I can get the result what I expected

running (0m40.8s), 00/20 VUs, 20 complete and 0 interrupted iterations

ws_sessions…: 20 0.490745/s

Hi @mikcczhang, your original code seems fine. Adding one more stage in your case will let the VUs that started first to have time to finish 1 iteration and start over - starting a new one.

I would expect this was the original question? And you didn’t have some other problem?

if ramping down and graceful stop match the one that is shorter will be the one that will stop a VU. When you add one more stage (to target 0) graceful ramp down will start stopping VUs that are still running.

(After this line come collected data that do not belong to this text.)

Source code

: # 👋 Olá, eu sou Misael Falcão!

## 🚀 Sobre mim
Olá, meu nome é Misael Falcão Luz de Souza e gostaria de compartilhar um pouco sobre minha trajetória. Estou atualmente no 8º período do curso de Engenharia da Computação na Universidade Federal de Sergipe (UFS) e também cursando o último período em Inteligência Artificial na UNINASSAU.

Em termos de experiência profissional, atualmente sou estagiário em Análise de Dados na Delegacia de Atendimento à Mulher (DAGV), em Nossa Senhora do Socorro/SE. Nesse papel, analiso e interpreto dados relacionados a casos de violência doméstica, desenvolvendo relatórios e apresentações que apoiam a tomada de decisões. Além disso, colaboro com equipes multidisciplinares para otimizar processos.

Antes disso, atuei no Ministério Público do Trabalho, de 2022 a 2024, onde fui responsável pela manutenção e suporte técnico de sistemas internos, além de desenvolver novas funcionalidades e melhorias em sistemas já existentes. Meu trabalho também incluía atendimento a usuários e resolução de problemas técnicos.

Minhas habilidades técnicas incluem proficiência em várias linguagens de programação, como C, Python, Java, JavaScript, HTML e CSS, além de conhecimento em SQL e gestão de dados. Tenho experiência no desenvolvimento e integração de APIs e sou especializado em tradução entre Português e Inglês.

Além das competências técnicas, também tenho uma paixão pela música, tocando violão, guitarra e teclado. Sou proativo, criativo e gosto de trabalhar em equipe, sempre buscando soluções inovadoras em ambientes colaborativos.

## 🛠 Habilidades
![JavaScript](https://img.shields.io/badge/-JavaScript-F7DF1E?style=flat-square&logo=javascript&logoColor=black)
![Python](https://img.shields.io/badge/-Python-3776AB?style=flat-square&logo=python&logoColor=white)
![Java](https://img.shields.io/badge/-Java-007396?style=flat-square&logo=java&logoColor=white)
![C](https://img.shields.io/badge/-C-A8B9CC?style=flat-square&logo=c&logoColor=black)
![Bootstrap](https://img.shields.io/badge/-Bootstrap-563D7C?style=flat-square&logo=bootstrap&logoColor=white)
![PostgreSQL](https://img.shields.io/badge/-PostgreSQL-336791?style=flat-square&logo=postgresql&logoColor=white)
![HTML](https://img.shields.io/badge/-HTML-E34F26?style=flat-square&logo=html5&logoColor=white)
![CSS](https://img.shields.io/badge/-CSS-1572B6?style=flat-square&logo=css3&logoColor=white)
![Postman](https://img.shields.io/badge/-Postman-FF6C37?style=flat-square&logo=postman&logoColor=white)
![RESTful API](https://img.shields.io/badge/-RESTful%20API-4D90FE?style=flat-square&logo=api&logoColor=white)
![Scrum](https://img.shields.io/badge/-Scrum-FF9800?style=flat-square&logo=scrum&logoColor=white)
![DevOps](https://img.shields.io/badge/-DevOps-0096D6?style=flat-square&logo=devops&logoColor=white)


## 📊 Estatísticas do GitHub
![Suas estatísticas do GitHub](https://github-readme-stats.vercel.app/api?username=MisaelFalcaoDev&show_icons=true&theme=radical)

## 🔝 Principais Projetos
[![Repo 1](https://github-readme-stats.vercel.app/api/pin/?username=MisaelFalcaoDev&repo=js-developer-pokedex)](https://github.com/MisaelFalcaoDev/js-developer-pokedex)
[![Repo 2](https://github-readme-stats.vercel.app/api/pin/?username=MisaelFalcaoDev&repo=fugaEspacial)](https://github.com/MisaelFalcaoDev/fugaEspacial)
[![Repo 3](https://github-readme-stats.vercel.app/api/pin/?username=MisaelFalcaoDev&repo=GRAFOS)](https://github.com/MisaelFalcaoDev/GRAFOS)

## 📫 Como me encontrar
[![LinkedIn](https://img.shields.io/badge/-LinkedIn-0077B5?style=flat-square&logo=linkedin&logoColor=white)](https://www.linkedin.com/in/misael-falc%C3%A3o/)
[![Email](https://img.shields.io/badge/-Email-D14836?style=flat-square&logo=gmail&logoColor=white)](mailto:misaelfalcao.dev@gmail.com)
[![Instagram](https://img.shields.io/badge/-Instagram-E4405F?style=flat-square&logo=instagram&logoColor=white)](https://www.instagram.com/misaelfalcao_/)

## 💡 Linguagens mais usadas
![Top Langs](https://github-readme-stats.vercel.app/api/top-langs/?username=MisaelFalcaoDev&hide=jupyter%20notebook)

In your later example (with gracefulRampDown:0) at the 30s mark we start to go down from 20 to 0 over 10s so every 0.5s a VU will be stopped (forcefully). As k6 in practices stops the last started VU first that means that it shouldn’t have had time to finish an iteration (as it takes 30s with that timeout). So this is where the bunch of the interrupts come from. The 9 that finish are the first 9 and then they try to do another iteration as I said before.
(stopping first the VUs that have started last is an implementation detail and I would recommend nobody to depend on it :wink: )

Hope this answers you!

As general recommendation if you want to only do 1 iteration:

  • I would probably either not use stages, althought that means that all the opens will try to happen very fast(this might be less relevant in the case with 4096 as I would expect in that case that will still be true ;))
  • I would add an if the beginging to check if this is the first Iteration and if not to sleep for some amount of time - this will make certain that even if you get some tiem slightly wrong or k6 doesn’t stop a VU fast enough as it has too much work - you still won’t start one more iteration. It does mean that you might get an interrupted iteration or a few extra iterations.

I would also recommedn you to try xk6-websockets as that will let you write some async code and also will let you not run 4096 VUs just to open and close 4096 websocket connections. After all VUs are a lot more heavy.

If you do, please give some feedback as this extension will soon come into k6 core as experimental and hopefully in the future will be added in k6 core as stable.